Journal de l’année 14 de Jacques Bainville : Les notes sont quasiment quotidiennes jusqu’au 31 décembre. Sauf du 14 au 27 août à cause des contraintes de la guerre. Nous conseillons vivement de les lire au jour le jour, comme elles furent écrites. Sachons que notre situation française et européenne d’aujourd’hui découle largement des grands événements relatés ici !
«… rêveries sur la possibilité d’un gouvernement du monde par une aristocratie de savants »
Le cas Romain Rolland* est des plus curieux. Romain Rolland, écrivain de langue française, n’est pas d’origine suisse, comme beaucoup de personnes l’imaginent. Romain Rolland est né dans le Nivernais de vieille souche nivernaise. L’auteur de La vie de Beethoven et de ce Jean-Christophe qui a l’air d’une œuvre posthume de Richter, n’a jamais passé plus de deux mois de sa vie en Allemagne : du moins ses amis l’assurent. Cependant il est à ce point pénétré de germanisme qu’il ne peut s’empêcher de prendre le parti des Allemands même pendant la guerre. Il vient de faire scandale en imprimant dans un journal de Genève que les intellectuels français ne s’étaient pas mieux conduits que les intellectuels allemands. En somme, il pèse désespérément sur la balance au moment où, dans la sympathie de l’univers, c’est la cause de la France qui est tout près de l’emporter définitivement. Cet état d’esprit était déjà celui de Jaurès, qui, en politique, ne pouvait s’empêcher de prendre toujours le parti de l’Allemagne, de voir la justice, la raison du côté de l’Allemagne, jusqu’à inventer un jour, sans souci de l’ordre de succession des évènements ni de la vérité historique, que la Triplice était le contrepoids de l’alliance franco-russe.

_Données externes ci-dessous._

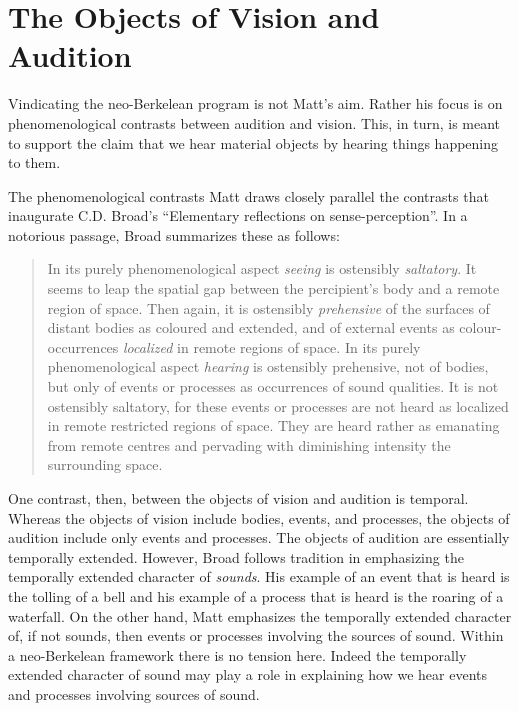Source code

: \documentclass[12pt]{article}
\begin{document}

\section{The Objects of Vision and Audition} %
\label{sec:the_objects_of_vision_and_audition}

Vindicating the neo-Berkelean program is not Matt's aim. Rather his focus is on phenomenological contrasts between audition and vision. This, in turn, is meant to support the claim that we hear material objects by hearing things happening to them.

The phenomenological contrasts Matt draws closely parallel the contrasts that inaugurate C.D. Broad's \citeyearpar{Broad:1965dq} ``Elementary reflections on sense-perception''. %
In a notorious passage, Broad summarizes these as follows:
\begin{quote}
	In its purely phenomenological aspect \emph{seeing} is ostensibly \emph{saltatory}. It seems to leap the spatial gap between the percipient's body and a remote region of space. Then again, it is ostensibly \emph{prehensive} of the surfaces of distant bodies as coloured and extended, and of external events as colour-occurrences \emph{localized} in remote regions of space. In its purely phenomenological aspect \emph{hearing} is ostensibly prehensive, not of bodies, but only of events or processes as occurrences of sound qualities. It is not ostensibly saltatory, for these events or processes are not heard as localized in remote restricted regions of space. They are heard rather as emanating from remote centres and pervading with diminishing intensity the surrounding space. \citep[32]{Broad:1965dq}
\end{quote}

One contrast, then, between the objects of vision and audition is temporal. Whe\-re\-as the objects of vision include bodies, events, and processes, the objects of audition include only events and processes. The objects of audition are essentially temporally extended. However, Broad follows tradition in emphasizing the temporally extended character of \emph{sounds}. His example of an event that is heard is the tolling of a bell and his example of a process that is heard is the roaring of a waterfall. On the other hand, Matt emphasizes the temporally extended character of, if not sounds, then events or processes involving the sources of sound. Within a neo-Berkelean framework there is no tension here. Indeed the temporally extended character of sound may play a role in explaining how we hear events and processes involving sources of sound. 
\end{document}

Mais cet état d’esprit est bien plus ancien encore. Il a été, à diverses reprises, celui d’un homme infiniment plus nuancé, infiniment plus intelligent et infiniment moins impulsif qu’un Romain Rolland, qu’un Jaurès, prompt à se mettre en garde contre le parti pris autant que ceux dont je viens de parler aiment y baigner leur sensibilité grossière : c’est Renan, chez qui l’empreinte du germanisme demeura toujours. Dans Les Dialogues philosophiques qu’il écrivait, il le raconte lui-même, en 1871, tandis qu’il entendait le canon de la guerre civile, celui de l’armée de Versailles reprenant Paris sur la Commune : il témoigne que, dans ses rêveries sur la possibilité d’un gouvernement du monde par une aristocratie de savants, son esprit, par une invisible pente, s’est laissé entraîner jusqu’à cette hypothèse :
« La France incline toujours aux solutions libérales et démocratiques; c’est là sa gloire; le bonheur des hommes et la liberté, voilà son idéal. Si le dernier mot des choses est que les individus jouissent paisiblement de leur petite destinée finie, ce qui est possible après tout, c’est la France libérale qui aura eu raison; mais ce n’est pas ce pays qui atteindra jamais la grande harmonie, ou, si l’on veut, le grand asservissement de conscience dont nous parlons. Au contraire, le gouvernement du monde par la raison, s’il doit avoir lieu, paraît mieux approprié au génie de l’Allemagne, qui montre peu de souci de l’égalité et même de la dignité des individus, et qui a pour but avant tout l’augmentation des forces intellectuelles de l’espèce.«
Que dit le plus fameux manifeste des intellectuels allemands, le programme d’asservissement du monde à la Kultur par l’instrument du militarisme prussien ? Le manifeste en dit moins, au fond, il dit moins nettement les choses, comme s’il fallait que les plus monstrueuses rêveries germaniques, pour trouver leur expression définitive, eussent repassé dans une tête française. ■ JACQUES BAINVILLE
* Romain Rolland (1866-1944), écrivain pacifiste, internationaliste, vivait en Suisse.